O governo aproveitou o “recesso branco” do Congresso Nacional para discutir, internamente, possíveis mudanças em duas propostas vistas como essenciais para regular as plataformas digitais no país — o PL 2630/2020 (PL das Fake News) e o PL 2370/2019 (PL dos Direitos Autorais).
A retomada das atividades legislativas, nesta terça-feira (1º), será acompanhada da medição da temperatura na Câmara dos Deputados para nova investida visando aprová-los. O governo confia na iminência do julgamento da constitucionalidade do artigo 19 do Marco Civil da Internet pelo Supremo Tribunal Federal (STF) como elemento de pressão no jogo parlamentar.

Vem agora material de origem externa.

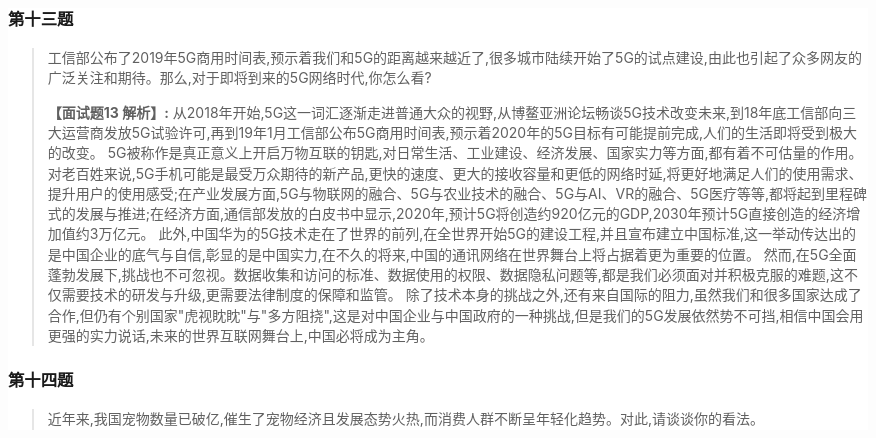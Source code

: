 
### 第十三题

> 工信部公布了2019年5G商用时间表,预示着我们和5G的距离越来越近了,很多城市陆续开始了5G的试点建设,由此也引起了众多网友的广泛关注和期待。那么,对于即将到来的5G网络时代,你怎么看?
> 
> **【面试题13 解析】:**
从2018年开始,5G这一词汇逐渐走进普通大众的视野,从博鳌亚洲论坛畅谈5G技术改变未来,到18年底工信部向三大运营商发放5G试验许可,再到19年1月工信部公布5G商用时间表,预示着2020年的5G目标有可能提前完成,人们的生活即将受到极大的改变。
5G被称作是真正意义上开启万物互联的钥匙,对日常生活、工业建设、经济发展、国家实力等方面,都有着不可估量的作用。
对老百姓来说,5G手机可能是最受万众期待的新产品,更快的速度、更大的接收容量和更低的网络时延,将更好地满足人们的使用需求、提升用户的使用感受;在产业发展方面,5G与物联网的融合、5G与农业技术的融合、5G与AI、VR的融合、5G医疗等等,都将起到里程碑式的发展与推进;在经济方面,通信部发放的白皮书中显示,2020年,预计5G将创造约920亿元的GDP,2030年预计5G直接创造的经济增加值约3万亿元。
此外,中国华为的5G技术走在了世界的前列,在全世界开始5G的建设工程,并且宣布建立中国标准,这一举动传达出的是中国企业的底气与自信,彰显的是中国实力,在不久的将来,中国的通讯网络在世界舞台上将占据着更为重要的位置。
然而,在5G全面蓬勃发展下,挑战也不可忽视。数据收集和访问的标准、数据使用的权限、数据隐私问题等,都是我们必须面对并积极克服的难题,这不仅需要技术的研发与升级,更需要法律制度的保障和监管。
除了技术本身的挑战之外,还有来自国际的阻力,虽然我们和很多国家达成了合作,但仍有个别国家"虎视眈眈"与"多方阻挠",这是对中国企业与中国政府的一种挑战,但是我们的5G发展依然势不可挡,相信中国会用更强的实力说话,未来的世界互联网舞台上,中国必将成为主角。

### 第十四题

> 近年来,我国宠物数量已破亿,催生了宠物经济且发展态势火热,而消费人群不断呈年轻化趋势。对此,请谈谈你的看法。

Na visão do Palácio do Planalto, os projetos são parte de uma regulamentação ampla da economia digital. Mas antes terá de vencer duas batalhas difíceis. Por isso, entrou em cena a ideia de incluir no PL 2630 um “pool” de três ou quatro órgãos como braços do Estado na aplicação do marco legal das plataformas. A solução é vista como alternativa ao desejo do Congresso de nomear a Agência Nacional de Telecomunicações (Anatel) como agente regulador, entretanto sem abandoná-la completamente. Os parlamentares querem a Anatel para indicar integrantes do conselho — está em discussão a possibilidade de ampliar o número de cadeiras e abrir espaço para as empresas participarem de uma agência mais robusta.
No desenho pensado pelo governo, a Anatel poderia participar do pool dividindo responsabilidades com o Comitê Gestor da Internet no Brasil (CGI.br) e até mais dois órgãos ainda indefinidos. O modelo é próximo do sugerido pela comissão especial de Direito Digital da Ordem dos Advogados do Brasil (OAB). Mas com estrutura para atuar em outros segmentos regulatórios, como a inteligência artificial e futuras regras para o mercado digital. É desejo do Planalto tropicalizar o Digital Markets Act (DMA) da União Europeia.
O governo não baliza a discussão iniciada na Câmara por meio do PL 2768/2022, do deputado João Maia (PL-RN), inspirado no DMA. A questão é se o presidente da Câmara, Arthur Lira (PP-AL), dará aval para uma iniciativa governamental ou se irá preferir o texto da Casa. A segunda opção é mais provável, observando que Lira exalta iniciativas de parlamentares como parte da estratégia para manter o centrão coeso. Já em relação ao marco legal da inteligência artificial, o governo pretende entrar no debate em andamento no Senado em torno do PL 5691/2019.
O avanço no tabuleiro de uma regulação ampla do meio digital, contudo, exigirá do governo Lula vencer o cabo de guerra com as plataformas no âmbito do PL das Fake News e, com as empresas de radiodifusão e jornalísticas, no PL dos Direitos Autorais. Ambos os projetos andam juntos e, na visão do governo, são acessórios. Do contrário, se houver aprovação de um sem o outro, seria como comprar um carro sem pneus.
As negociações pelo avanço do PL 2370, porém, estão travadas. A extensão de direitos autorais e conexos para obras audiovisuais/musicais vistas/ouvidas nos streamings sofre resistência de gigantes da radiodifusão, que migram conteúdo para plataformas próprias. As empresas são contrárias ao pagamento de direitos para um hall maior de profissionais (atores, roteiristas, produtores, entre outros) envolvidos em produtos (novelas, séries, filmes etc.) antigos incluídos na base dos streamings. Elas pressionam para que a regra valha para futuras obras. Já as empresas jornalísticas querem definição dos critérios para distribuição de recursos a serem cobrados das plataformas pela reprodução de conteúdo.
A disputa travou a negociação. O relator do projeto, deputado Elmar Nascimento (União-BA), aproveitou o recesso para dar tempo ao tempo. Ele deve voltar a conversar com as radiodifusoras nesta semana. Mas evita confirmar a expectativa do Ministério da Cultura (MinC) e do Planalto para levar o PL 2370 à votação no plenário da Câmara no próximo dia 8 de agosto.